In this lab, you will developed a custom image classification model to automatically classify the type of land shown in aerial images of 224-meter x 224-meter plots. Land use classification models can be used to track urbanization, deforestation, loss of wetlands, and other major environmental trends using periodically collected aerial imagery. The images used in this lab are based off of imagery from the U.S. National Land Cover Database. U.S. National Land Cover Database defines six primary classes of land use: *Developed*, *Barren*, *Forested*, *Grassland*, *Shrub*, *Cultivated*. Example images from each land use class are shown here:

Developed | Cultivated | Barren
--------- | ------ | ----------
![Developed](https://github.com/jakazmie/images-for-hands-on-labs/raw/master/developed1.png) | ![Cultivated](https://github.com/jakazmie/images-for-hands-on-labs/raw/master/cultivated1.png) | ![Barren](https://github.com/jakazmie/images-for-hands-on-labs/raw/master/barren1.png)

Forested | Grassland | Shrub
---------| ----------| -----
![Forested](https://github.com/jakazmie/images-for-hands-on-labs/raw/master/forest1.png) | ![Grassland](https://github.com/jakazmie/images-for-hands-on-labs/raw/master/grassland1.png) | ![Shrub](https://github.com/jakazmie/images-for-hands-on-labs/raw/master/shrub1.png)

You shall employ a machine learning technique called transfer learning. Transfer learning is one of the fastest (code and run-time-wise) ways to start using deep learning. It allows for the reuse of knowledge gained while solving one problem to a different but related problem. For example, knowledge gained while learning to recognize landmarks and landscapes could apply when trying to recognize aerial land plots. Transfer Learning makes it feasible to train very effective ML models on relatively small training data sets.

Although the primary goal of this lab is to understand how to use Azure ML to orchestrate deep learning workflows rather then to dive into Deep Learning techniques, ask the instructor if you want to better understand the approach utilized in the lab.

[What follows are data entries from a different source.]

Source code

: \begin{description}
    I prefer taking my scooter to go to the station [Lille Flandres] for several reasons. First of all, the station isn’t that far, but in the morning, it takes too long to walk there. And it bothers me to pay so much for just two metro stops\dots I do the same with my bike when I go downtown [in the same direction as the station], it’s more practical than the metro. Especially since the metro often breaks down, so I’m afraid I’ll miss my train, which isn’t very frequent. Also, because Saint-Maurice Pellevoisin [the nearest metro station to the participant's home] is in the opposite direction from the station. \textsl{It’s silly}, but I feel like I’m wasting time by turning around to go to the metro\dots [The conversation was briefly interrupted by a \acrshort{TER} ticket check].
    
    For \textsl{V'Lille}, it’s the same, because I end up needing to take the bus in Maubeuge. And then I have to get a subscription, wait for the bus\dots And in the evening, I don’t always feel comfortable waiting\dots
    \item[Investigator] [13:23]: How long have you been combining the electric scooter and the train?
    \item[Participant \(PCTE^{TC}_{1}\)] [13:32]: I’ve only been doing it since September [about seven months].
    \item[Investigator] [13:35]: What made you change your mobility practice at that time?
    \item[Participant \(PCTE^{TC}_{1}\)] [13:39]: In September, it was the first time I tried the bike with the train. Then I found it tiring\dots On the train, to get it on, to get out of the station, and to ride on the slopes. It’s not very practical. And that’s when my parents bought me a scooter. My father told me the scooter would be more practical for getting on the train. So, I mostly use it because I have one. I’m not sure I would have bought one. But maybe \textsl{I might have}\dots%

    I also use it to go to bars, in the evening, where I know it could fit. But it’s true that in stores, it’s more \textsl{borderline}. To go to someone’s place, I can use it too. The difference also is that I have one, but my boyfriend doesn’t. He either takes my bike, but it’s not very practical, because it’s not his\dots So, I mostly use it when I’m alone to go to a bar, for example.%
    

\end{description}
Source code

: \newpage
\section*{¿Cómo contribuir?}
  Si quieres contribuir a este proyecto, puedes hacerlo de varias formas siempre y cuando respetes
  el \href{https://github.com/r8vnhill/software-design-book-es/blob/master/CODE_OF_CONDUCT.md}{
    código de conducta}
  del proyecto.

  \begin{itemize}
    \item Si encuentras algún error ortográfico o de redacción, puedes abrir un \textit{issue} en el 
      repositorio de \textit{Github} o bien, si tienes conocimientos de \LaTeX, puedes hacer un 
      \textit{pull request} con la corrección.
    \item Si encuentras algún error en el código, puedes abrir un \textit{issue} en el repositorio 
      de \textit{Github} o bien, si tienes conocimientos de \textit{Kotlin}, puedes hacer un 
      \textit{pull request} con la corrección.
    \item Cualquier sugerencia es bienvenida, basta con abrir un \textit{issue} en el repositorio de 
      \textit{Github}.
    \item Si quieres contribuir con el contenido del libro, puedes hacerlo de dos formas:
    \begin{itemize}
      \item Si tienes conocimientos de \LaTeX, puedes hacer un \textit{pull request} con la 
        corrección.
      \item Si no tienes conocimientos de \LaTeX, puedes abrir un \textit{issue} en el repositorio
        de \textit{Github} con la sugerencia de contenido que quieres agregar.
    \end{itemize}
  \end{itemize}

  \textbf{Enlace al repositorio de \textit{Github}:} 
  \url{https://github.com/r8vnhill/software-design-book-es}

You will start by pre-processing training images into a set of powerful features - sometimes referred to as bottleneck features.

To create bottleneck features you will utilize a pre-trained Deep Learning network that was trained on a general computer vision domain. 

Although, the pre-trained network does not know how to classify aerial land plot images, it knows enough about representing image concepts that if we use it to pre-process aerial images, the extracted image features can be used to effectively train a relatively simple classifier on a **limited number** of samples.

The below diagram represents the architecture of our solution.

![Transfer Learning](https://github.com/jakazmie/images-for-hands-on-labs/raw/master/TLArch.png)

We will use **ResNet50** trained on **imagenet** dataset to extract features. We will occasionally refer to this component of the solution as a featurizer. The output of the featurizer is a vector of 2048 floating point numbers, each representing a feature extracted from an image. 

We will then use extracted features to train a simple fully connected neural network (the top) that will peform final image classification.

To orcherstrate this workflow, we will use *Azure Machine Learning Pipelines*. Our pipeline will have 3 steps:

1. Copy training images from a public Azure Blob Storage container to the default storage in AML Workspace
2. Extract features 
3. Train the top network

**NOTE: Please make sure to update Azure ML SDK to the latest version.**

## Connect to AML Workspace

In [None]:
# Check core SDK version number
import azureml.core
print("SDK version:", azureml.core.VERSION)

In [None]:
import azureml.core
from azureml.core import Workspace

ws = Workspace.from_config()
print(ws.name, ws.resource_group, ws.location, ws.subscription_id, sep='\n')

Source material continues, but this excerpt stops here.